- **What needs to be done**:
Output each record below exactly as it stands, leaving out the pictures.
*** Dataset extract Section Begins ***
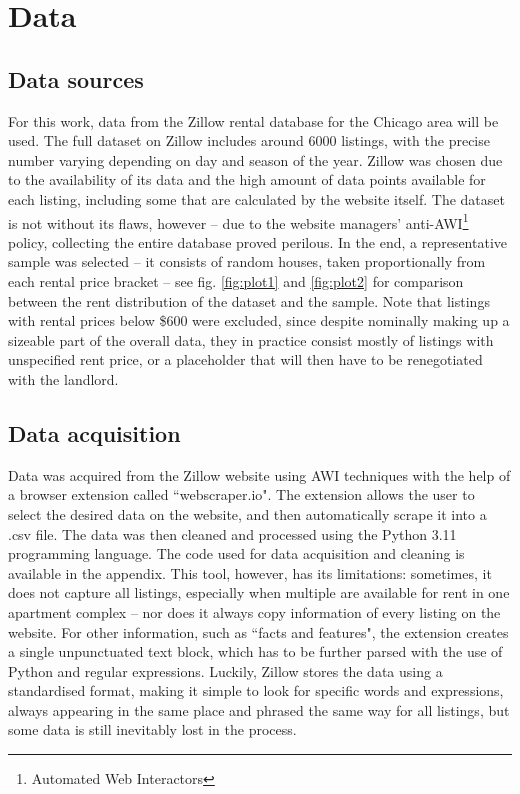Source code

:\documentclass[12pt]{report}
\begin{document}
\section{Data}

\subsection{Data sources}

For this work, data from the Zillow rental database for the Chicago area will be used. The full dataset on Zillow includes around 6000 listings, with the precise number varying depending on day and season of the year. Zillow was chosen due to the availability of its data and the high amount of data points available for each listing, including some that are calculated by the website itself. The dataset is not without its flaws, however -- due to the website managers' anti-AWI\footnote{Automated Web Interactors} policy, collecting the entire database proved perilous. In the end, a representative sample was selected -- it consists of random houses, taken proportionally from each rental price bracket -- see fig. \ref{fig:plot1} and \ref{fig:plot2} for comparison between the rent distribution of the dataset and the sample. Note that listings with rental prices below \$600 were excluded, since despite nominally making up a sizeable part of the overall data, they in practice consist mostly of listings with unspecified rent price, or a placeholder that will then have to be renegotiated with the landlord.

\subsection{Data acquisition}
Data was acquired from the Zillow website using AWI techniques with the help of a browser extension called ``webscraper.io". The extension allows the user to select the desired data on the website, and then automatically scrape it into a .csv file. The data was then cleaned and processed using the Python 3.11 programming language. The code used for data acquisition and cleaning is available in the appendix. This tool, however, has its limitations: sometimes, it does not capture all listings, especially when multiple are available for rent in one apartment complex -- nor does it always copy information of every listing on the website. For other information, such as ``facts and features", the extension creates a single unpunctuated text block, which has to be further parsed with the use of Python and regular expressions. Luckily, Zillow stores the data using a standardised format, making it simple to look for specific words and expressions, always appearing in the same place and phrased the same way for all listings, but some data is still inevitably lost in the process.
\end{document}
*** Dataset extract Section Ends ***
- **Solution for this exercise**:
Source code

:\documentclass[12pt]{report}
\begin{document}
\section{Data}

\subsection{Data sources}

For this work, data from the Zillow rental database for the Chicago area will be used. The full dataset on Zillow includes around 6000 listings, with the precise number varying depending on day and season of the year. Zillow was chosen due to the availability of its data and the high amount of data points available for each listing, including some that are calculated by the website itself. The dataset is not without its flaws, however -- due to the website managers' anti-AWI\footnote{Automated Web Interactors} policy, collecting the entire database proved perilous. In the end, a representative sample was selected -- it consists of random houses, taken proportionally from each rental price bracket -- see fig. \ref{fig:plot1} and \ref{fig:plot2} for comparison between the rent distribution of the dataset and the sample. Note that listings with rental prices below \$600 were excluded, since despite nominally making up a sizeable part of the overall data, they in practice consist mostly of listings with unspecified rent price, or a placeholder that will then have to be renegotiated with the landlord.

\subsection{Data acquisition}
Data was acquired from the Zillow website using AWI techniques with the help of a browser extension called ``webscraper.io". The extension allows the user to select the desired data on the website, and then automatically scrape it into a .csv file. The data was then cleaned and processed using the Python 3.11 programming language. The code used for data acquisition and cleaning is available in the appendix. This tool, however, has its limitations: sometimes, it does not capture all listings, especially when multiple are available for rent in one apartment complex -- nor does it always copy information of every listing on the website. For other information, such as ``facts and features", the extension creates a single unpunctuated text block, which has to be further parsed with the use of Python and regular expressions. Luckily, Zillow stores the data using a standardised format, making it simple to look for specific words and expressions, always appearing in the same place and phrased the same way for all listings, but some data is still inevitably lost in the process.
\end{document}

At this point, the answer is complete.